## Task description
Report every line in the records below that holds the word "running".

## Material for the task
>>
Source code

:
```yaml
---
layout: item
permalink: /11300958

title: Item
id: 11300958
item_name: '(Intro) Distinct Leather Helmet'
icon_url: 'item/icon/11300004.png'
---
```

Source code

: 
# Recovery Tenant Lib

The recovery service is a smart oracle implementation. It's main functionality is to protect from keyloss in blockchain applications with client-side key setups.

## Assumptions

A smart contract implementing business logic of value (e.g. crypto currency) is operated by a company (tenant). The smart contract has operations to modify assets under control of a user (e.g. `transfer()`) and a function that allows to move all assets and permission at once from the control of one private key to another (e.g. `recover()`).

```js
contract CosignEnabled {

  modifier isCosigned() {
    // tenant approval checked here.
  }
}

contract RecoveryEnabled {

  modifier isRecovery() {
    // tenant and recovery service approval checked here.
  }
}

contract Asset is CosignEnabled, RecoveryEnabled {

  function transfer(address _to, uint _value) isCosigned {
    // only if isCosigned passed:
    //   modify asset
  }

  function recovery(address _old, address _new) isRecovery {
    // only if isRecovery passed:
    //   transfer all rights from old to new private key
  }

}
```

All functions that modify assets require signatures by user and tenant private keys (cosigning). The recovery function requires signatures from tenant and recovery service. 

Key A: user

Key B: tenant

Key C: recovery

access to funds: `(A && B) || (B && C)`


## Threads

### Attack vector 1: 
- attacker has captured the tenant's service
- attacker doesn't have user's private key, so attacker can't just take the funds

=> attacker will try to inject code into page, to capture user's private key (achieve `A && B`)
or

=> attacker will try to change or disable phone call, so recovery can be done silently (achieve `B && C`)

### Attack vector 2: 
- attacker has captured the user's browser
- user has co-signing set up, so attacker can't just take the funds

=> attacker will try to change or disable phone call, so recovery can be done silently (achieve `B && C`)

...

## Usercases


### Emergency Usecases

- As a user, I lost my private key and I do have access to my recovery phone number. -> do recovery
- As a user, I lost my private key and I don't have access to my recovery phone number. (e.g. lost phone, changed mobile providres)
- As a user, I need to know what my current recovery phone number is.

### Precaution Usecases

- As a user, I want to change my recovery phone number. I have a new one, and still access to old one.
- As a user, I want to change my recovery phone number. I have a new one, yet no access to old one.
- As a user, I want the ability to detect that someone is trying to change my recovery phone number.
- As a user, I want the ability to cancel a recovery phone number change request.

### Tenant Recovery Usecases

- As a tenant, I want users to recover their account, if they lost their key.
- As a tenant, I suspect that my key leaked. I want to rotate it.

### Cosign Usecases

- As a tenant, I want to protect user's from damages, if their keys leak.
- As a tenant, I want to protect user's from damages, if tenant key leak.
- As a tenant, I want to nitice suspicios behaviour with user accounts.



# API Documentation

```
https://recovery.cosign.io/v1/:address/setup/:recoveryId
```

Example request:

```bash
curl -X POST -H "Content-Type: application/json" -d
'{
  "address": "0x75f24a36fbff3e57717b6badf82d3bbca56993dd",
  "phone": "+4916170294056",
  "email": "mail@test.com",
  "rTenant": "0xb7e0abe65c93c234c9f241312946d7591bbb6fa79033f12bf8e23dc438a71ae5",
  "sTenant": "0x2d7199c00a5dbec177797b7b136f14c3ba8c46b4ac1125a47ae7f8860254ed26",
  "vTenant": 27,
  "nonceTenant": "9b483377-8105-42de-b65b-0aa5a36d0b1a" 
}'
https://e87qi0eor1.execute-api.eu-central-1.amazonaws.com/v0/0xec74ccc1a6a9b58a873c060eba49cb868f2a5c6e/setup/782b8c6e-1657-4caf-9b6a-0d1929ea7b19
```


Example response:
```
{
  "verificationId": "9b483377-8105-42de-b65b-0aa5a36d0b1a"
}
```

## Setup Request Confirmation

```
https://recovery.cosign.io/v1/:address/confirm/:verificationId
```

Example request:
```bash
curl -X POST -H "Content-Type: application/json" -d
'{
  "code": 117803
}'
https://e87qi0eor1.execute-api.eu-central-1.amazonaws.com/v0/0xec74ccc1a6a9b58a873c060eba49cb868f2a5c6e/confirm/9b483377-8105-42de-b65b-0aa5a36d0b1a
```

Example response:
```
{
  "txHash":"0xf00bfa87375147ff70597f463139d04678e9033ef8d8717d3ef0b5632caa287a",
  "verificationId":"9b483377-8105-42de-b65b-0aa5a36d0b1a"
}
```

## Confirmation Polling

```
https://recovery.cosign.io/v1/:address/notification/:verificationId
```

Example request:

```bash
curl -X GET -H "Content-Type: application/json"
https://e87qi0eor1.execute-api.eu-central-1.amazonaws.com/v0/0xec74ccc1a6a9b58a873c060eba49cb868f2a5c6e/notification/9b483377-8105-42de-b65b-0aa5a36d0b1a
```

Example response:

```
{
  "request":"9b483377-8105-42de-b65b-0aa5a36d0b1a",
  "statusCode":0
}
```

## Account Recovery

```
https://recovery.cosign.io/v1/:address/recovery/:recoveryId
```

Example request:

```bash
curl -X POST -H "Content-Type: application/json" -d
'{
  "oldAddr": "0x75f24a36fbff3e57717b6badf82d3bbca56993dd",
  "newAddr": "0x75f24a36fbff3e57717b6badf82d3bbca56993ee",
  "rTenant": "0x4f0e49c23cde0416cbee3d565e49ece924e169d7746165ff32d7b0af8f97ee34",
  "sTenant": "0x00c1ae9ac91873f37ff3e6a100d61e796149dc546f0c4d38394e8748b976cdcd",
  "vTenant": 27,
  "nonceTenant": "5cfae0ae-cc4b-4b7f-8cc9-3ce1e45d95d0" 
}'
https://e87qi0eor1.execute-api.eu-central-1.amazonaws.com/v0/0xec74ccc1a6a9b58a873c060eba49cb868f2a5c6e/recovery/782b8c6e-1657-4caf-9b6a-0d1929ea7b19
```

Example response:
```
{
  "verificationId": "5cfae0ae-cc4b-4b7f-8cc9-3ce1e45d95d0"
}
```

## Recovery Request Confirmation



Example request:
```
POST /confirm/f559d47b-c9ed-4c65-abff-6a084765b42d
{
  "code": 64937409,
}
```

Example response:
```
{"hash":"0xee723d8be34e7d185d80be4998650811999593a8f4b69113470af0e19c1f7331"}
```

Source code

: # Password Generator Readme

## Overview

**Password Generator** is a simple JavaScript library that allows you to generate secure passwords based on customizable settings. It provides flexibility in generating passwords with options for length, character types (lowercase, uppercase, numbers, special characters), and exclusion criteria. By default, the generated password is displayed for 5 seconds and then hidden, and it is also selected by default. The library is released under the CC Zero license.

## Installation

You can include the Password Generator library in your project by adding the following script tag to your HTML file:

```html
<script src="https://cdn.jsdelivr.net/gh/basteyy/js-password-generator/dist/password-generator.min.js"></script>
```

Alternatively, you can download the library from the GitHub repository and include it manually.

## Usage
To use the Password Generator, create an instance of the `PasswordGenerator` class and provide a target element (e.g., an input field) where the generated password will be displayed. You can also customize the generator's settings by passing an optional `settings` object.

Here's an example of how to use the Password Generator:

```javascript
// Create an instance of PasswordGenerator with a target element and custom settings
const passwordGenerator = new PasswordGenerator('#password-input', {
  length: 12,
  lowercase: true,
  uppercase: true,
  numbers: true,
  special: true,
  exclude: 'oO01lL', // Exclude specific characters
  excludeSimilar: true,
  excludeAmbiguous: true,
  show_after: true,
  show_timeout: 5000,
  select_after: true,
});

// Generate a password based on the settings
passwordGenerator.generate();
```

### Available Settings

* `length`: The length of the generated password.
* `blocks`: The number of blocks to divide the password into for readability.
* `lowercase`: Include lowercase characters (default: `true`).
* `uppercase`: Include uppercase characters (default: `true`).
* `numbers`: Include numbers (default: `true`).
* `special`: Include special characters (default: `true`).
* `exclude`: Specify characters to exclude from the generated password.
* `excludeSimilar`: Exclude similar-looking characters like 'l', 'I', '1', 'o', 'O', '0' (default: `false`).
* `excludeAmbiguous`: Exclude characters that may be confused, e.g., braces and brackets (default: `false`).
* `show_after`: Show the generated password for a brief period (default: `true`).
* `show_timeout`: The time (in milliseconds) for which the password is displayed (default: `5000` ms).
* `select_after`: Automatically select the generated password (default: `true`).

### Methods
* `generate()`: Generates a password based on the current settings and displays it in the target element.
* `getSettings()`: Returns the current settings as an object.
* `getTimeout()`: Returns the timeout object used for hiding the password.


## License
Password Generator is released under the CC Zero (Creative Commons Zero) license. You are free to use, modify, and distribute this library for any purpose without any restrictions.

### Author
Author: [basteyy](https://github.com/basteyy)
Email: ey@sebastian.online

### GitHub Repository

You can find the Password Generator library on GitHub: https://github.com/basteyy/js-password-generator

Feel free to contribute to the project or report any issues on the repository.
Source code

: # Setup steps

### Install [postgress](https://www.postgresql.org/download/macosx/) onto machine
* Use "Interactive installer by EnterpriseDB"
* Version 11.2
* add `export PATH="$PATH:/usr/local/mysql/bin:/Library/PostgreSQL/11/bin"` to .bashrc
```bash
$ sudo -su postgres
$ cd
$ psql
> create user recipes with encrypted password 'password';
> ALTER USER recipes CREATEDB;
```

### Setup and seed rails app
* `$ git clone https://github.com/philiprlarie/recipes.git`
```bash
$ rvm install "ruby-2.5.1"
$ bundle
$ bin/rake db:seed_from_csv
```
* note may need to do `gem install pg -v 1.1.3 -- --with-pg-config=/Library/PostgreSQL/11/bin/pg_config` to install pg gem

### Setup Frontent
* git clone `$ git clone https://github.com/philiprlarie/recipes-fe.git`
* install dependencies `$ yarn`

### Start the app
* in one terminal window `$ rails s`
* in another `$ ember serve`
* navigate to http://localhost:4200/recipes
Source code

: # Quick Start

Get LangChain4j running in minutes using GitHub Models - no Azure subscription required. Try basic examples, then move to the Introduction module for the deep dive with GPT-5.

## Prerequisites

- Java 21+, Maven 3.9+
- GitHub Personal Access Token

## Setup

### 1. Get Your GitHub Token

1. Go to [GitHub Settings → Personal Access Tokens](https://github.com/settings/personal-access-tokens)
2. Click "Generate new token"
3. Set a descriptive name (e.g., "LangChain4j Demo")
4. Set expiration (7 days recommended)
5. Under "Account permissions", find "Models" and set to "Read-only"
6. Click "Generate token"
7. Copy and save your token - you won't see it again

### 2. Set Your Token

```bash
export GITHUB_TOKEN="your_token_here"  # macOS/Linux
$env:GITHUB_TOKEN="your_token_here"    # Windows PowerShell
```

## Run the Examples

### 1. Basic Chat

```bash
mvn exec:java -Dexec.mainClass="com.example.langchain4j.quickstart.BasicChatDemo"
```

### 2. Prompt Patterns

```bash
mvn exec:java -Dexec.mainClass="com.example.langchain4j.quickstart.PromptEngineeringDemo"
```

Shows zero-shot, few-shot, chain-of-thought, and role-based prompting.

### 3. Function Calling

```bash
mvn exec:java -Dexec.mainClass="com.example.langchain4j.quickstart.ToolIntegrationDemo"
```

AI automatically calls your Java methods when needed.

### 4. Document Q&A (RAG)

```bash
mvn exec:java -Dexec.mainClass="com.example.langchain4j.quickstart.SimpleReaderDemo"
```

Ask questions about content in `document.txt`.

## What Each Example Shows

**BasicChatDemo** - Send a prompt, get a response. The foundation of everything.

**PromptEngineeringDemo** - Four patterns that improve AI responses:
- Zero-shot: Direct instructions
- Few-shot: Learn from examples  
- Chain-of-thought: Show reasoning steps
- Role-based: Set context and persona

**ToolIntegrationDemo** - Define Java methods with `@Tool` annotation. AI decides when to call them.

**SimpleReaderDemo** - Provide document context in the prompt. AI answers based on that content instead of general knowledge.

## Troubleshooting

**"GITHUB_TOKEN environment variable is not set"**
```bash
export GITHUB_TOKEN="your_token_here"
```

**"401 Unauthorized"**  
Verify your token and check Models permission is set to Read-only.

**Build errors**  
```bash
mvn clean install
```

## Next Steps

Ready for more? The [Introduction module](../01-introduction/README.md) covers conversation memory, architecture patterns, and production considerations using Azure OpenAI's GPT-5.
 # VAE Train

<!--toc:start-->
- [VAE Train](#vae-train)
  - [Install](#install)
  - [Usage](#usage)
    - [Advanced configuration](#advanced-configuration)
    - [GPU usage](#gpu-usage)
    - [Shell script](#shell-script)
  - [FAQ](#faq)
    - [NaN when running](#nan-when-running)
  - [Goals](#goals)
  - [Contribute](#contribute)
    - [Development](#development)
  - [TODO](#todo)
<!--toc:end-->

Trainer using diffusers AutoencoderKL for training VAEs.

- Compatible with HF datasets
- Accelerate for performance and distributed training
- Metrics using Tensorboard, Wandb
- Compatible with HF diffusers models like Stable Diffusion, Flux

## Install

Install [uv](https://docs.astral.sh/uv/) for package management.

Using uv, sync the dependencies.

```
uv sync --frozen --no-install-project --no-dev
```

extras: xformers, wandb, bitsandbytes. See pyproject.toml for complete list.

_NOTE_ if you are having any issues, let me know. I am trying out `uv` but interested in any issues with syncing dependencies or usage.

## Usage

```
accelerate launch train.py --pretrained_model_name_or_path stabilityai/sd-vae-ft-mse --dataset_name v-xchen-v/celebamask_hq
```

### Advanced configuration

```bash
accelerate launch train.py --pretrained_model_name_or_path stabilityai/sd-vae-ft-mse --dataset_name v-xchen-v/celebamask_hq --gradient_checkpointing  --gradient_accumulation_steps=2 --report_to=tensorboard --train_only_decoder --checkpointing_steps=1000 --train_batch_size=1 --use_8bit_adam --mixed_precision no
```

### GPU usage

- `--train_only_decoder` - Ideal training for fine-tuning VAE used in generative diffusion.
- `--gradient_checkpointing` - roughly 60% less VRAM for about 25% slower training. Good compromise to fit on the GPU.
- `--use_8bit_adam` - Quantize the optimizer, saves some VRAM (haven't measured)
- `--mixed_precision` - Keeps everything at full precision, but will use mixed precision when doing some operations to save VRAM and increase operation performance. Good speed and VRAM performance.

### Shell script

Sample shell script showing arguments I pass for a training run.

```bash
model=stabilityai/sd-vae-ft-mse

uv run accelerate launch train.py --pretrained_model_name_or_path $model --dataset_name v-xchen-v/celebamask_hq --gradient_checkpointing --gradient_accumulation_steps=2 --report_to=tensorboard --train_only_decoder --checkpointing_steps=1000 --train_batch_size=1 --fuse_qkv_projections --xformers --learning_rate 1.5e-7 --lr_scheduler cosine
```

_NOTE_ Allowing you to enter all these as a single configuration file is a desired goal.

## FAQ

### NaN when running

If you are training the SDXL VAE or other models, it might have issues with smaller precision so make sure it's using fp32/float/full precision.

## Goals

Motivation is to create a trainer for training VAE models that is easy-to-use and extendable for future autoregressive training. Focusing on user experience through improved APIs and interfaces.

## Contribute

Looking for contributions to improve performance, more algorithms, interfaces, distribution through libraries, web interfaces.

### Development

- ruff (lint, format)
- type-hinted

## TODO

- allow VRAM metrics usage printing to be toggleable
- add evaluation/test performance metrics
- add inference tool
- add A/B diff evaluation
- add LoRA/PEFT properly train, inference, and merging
<<
## Solved exercise
Get LangChain4j running in minutes using GitHub Models - no Azure subscription required. Try basic examples, then move to the Introduction module for the deep dive with GPT-5.
    - [NaN when running](#nan-when-running)
### NaN when running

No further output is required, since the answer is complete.